Senate Majority Leader Mitch McConnell (R-Ky.) admitted on Thursday that Republicans may have to fix the health insurance markets created by the Affordable Care Act if the GOP can’t agree on a replacement plan, the Washington Post reported.
“If my side is unable to agree on an adequate replacement, then some kind of action with regard to the private health insurance market must occur,” McConnell said at a Rotary Club event in his home state of Kentucky. “No action is not an alternative.
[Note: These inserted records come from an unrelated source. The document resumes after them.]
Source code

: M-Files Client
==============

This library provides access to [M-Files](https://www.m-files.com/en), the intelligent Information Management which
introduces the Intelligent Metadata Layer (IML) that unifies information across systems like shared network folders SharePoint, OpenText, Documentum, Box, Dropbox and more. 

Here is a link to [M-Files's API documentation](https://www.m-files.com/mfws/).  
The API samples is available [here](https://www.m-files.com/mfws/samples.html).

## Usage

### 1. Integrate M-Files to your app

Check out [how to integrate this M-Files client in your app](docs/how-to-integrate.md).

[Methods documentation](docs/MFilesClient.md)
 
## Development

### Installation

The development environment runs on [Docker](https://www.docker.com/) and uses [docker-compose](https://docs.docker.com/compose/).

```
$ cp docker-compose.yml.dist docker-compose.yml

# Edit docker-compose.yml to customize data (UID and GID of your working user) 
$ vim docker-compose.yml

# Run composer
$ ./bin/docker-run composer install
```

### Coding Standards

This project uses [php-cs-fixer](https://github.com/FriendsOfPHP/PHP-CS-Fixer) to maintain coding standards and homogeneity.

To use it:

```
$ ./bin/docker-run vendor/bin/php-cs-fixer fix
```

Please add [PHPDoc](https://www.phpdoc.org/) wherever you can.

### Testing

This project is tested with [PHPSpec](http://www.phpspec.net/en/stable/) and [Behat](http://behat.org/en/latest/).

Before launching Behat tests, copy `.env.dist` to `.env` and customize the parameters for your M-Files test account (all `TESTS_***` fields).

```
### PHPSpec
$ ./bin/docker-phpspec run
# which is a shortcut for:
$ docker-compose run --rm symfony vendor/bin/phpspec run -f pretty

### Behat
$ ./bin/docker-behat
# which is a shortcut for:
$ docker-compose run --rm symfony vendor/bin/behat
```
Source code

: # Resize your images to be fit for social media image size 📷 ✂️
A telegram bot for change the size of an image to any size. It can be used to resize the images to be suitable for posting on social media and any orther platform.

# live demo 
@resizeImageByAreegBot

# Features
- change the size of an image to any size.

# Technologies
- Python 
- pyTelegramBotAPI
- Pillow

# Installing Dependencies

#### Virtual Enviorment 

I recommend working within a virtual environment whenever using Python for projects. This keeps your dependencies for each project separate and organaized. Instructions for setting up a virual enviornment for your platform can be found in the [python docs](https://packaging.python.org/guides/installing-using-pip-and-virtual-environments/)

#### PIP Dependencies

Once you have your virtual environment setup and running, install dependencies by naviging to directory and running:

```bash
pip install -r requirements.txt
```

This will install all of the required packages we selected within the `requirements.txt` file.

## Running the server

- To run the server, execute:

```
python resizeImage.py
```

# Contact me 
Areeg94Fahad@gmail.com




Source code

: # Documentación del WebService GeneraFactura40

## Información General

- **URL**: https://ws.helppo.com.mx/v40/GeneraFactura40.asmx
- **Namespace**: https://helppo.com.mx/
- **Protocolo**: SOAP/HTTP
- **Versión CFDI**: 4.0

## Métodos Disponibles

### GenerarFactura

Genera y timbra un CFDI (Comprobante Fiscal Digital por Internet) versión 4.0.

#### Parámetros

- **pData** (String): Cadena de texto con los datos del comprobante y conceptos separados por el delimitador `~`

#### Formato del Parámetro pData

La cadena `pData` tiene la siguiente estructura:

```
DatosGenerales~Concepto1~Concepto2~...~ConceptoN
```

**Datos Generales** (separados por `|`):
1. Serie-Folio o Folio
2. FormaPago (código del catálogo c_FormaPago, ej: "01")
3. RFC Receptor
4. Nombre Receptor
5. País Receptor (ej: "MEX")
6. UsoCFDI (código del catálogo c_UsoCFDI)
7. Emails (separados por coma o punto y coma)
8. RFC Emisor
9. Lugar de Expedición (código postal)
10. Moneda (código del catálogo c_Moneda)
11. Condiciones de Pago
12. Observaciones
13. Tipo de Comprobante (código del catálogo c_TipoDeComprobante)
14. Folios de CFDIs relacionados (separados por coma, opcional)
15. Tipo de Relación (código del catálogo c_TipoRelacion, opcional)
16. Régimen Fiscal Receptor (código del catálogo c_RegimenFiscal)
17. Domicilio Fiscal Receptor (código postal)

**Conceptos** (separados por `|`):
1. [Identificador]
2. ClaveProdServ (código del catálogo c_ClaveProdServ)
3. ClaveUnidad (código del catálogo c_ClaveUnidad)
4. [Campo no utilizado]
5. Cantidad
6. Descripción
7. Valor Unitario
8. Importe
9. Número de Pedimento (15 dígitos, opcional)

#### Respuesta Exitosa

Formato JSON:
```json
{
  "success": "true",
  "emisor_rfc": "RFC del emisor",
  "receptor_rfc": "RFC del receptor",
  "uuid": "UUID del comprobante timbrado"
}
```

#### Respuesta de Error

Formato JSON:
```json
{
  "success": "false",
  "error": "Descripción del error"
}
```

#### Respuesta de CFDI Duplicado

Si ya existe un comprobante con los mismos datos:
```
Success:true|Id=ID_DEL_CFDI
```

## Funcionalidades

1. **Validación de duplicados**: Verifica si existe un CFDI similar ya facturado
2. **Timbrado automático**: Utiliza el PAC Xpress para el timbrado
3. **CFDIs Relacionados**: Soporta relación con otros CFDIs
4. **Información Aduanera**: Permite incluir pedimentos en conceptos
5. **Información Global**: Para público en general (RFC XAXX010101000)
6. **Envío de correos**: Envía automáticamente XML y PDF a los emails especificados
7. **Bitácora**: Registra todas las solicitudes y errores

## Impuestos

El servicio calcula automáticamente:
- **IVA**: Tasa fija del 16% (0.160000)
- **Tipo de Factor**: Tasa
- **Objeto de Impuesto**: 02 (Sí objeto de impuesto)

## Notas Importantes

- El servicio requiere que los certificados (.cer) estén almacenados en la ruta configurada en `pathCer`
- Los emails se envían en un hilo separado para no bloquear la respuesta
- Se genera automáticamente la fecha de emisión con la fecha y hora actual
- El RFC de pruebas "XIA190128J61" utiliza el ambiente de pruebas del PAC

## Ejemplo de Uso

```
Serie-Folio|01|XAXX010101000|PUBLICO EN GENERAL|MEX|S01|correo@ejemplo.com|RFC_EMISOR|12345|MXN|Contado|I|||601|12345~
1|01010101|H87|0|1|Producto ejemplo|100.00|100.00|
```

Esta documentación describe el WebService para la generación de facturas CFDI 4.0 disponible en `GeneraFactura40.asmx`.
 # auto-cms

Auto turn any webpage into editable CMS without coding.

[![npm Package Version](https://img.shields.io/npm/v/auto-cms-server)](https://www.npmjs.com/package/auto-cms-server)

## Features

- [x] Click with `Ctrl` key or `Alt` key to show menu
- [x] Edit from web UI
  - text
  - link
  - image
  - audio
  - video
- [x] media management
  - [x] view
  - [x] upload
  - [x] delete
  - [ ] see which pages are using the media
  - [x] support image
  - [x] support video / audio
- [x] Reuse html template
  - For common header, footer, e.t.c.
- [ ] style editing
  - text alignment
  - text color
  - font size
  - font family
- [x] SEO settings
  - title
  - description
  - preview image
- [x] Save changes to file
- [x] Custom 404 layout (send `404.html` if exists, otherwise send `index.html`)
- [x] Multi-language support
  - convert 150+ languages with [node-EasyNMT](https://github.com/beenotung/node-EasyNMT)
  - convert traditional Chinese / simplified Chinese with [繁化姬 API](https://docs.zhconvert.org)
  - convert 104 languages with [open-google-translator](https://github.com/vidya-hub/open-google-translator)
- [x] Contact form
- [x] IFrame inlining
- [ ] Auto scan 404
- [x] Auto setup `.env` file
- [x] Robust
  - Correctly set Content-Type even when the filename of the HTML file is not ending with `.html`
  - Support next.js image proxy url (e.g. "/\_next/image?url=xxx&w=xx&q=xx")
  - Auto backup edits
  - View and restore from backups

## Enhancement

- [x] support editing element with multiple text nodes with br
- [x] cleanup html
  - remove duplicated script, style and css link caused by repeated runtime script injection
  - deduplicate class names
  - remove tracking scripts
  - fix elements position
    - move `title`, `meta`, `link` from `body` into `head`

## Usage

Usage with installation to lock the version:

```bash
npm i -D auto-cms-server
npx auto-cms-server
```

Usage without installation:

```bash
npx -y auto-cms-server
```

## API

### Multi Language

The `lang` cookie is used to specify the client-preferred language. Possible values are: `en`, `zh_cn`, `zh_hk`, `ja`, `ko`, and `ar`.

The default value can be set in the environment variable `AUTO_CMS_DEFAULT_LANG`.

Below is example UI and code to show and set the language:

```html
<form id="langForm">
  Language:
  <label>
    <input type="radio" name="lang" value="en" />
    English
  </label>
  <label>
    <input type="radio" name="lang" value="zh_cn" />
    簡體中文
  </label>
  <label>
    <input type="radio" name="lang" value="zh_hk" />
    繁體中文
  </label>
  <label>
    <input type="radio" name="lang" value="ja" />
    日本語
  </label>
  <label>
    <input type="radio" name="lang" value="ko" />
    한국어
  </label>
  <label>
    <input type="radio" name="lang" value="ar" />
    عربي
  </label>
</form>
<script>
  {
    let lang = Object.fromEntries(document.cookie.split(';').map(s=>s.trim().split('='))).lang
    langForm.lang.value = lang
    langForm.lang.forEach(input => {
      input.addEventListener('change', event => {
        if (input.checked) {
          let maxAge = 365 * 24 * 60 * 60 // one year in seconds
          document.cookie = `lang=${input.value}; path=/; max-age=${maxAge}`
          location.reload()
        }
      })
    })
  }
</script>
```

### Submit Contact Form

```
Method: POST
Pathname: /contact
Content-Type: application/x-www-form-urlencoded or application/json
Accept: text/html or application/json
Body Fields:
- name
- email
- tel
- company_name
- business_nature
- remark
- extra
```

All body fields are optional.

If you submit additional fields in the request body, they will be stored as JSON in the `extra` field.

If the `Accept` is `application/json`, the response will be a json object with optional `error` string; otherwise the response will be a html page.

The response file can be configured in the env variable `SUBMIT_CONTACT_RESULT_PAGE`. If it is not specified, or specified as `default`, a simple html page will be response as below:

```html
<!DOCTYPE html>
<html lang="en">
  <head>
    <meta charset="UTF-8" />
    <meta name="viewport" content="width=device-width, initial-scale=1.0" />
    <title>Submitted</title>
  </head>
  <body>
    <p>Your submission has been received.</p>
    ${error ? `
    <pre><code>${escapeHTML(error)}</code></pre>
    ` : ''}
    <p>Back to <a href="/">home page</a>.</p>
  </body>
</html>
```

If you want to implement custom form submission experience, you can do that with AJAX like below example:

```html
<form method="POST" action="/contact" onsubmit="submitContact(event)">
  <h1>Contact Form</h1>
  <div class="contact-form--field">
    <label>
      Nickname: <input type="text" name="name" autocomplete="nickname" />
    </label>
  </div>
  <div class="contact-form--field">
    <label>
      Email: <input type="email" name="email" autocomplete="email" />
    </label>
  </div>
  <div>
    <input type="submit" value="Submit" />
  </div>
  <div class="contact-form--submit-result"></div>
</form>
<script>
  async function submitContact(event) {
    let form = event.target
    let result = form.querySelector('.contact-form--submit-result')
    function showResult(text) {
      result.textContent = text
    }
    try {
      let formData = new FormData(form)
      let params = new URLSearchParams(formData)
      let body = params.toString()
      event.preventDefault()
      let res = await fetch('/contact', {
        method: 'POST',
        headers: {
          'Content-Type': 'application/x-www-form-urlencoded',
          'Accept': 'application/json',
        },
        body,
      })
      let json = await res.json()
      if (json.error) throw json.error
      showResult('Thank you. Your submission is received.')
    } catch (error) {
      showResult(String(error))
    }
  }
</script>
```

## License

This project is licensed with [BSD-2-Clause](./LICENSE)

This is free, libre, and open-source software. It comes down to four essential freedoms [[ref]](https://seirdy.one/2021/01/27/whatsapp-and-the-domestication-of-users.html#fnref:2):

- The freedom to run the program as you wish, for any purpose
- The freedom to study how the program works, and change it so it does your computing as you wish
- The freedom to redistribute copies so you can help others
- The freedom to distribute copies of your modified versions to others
We’ve got the insurance markets imploding all over the country, including in this state.”
The admission blows a hole in McConnell and the Republican Party’s seven-year insistence that the ACA — widely known as Obamacare — is “broken beyond repair.”
“Obamacare is broken beyond repair,” McConnell said in a news release in 2013. “The only ‘fix’ is full repeal followed by step-by-step, patient-centered reforms that drive down costs and that Americans actually want.”
And it suggests that while Republicans promised for seven years that they had a better plan to provide health insurance in America, they are still far from legislation that makes good on that commitment.
It even blows up Senate Republicans’ insistence that they were already making good on their promise before President Donald Trump was elected.
In a December 2015 video, Senate Republicans insisted the GOP Senate majority was already working to “keep its promises” to repeal the ACA, which included news anchors reporting that Republicans had passed a bill to repeal key parts of the ACA.
President Barack Obama was still in office at the time and vetoed the legislation — which Republicans have not voted on again since Trump took office.
To be sure, Senate Republicans have not yet given up on an attempt to pass ACA repeal legislation solely with Republican votes before bringing Democrats into the mix for a compromise.
McConnell sent a proposal to the congressional budget office last week that would, for all intents and purposes, create high-risk pools that would be more expensive for Americans with pre-existing conditions. It’s unclear if that plan would be able to garner more support than the proposal that McConnell was forced to delay a vote on last week.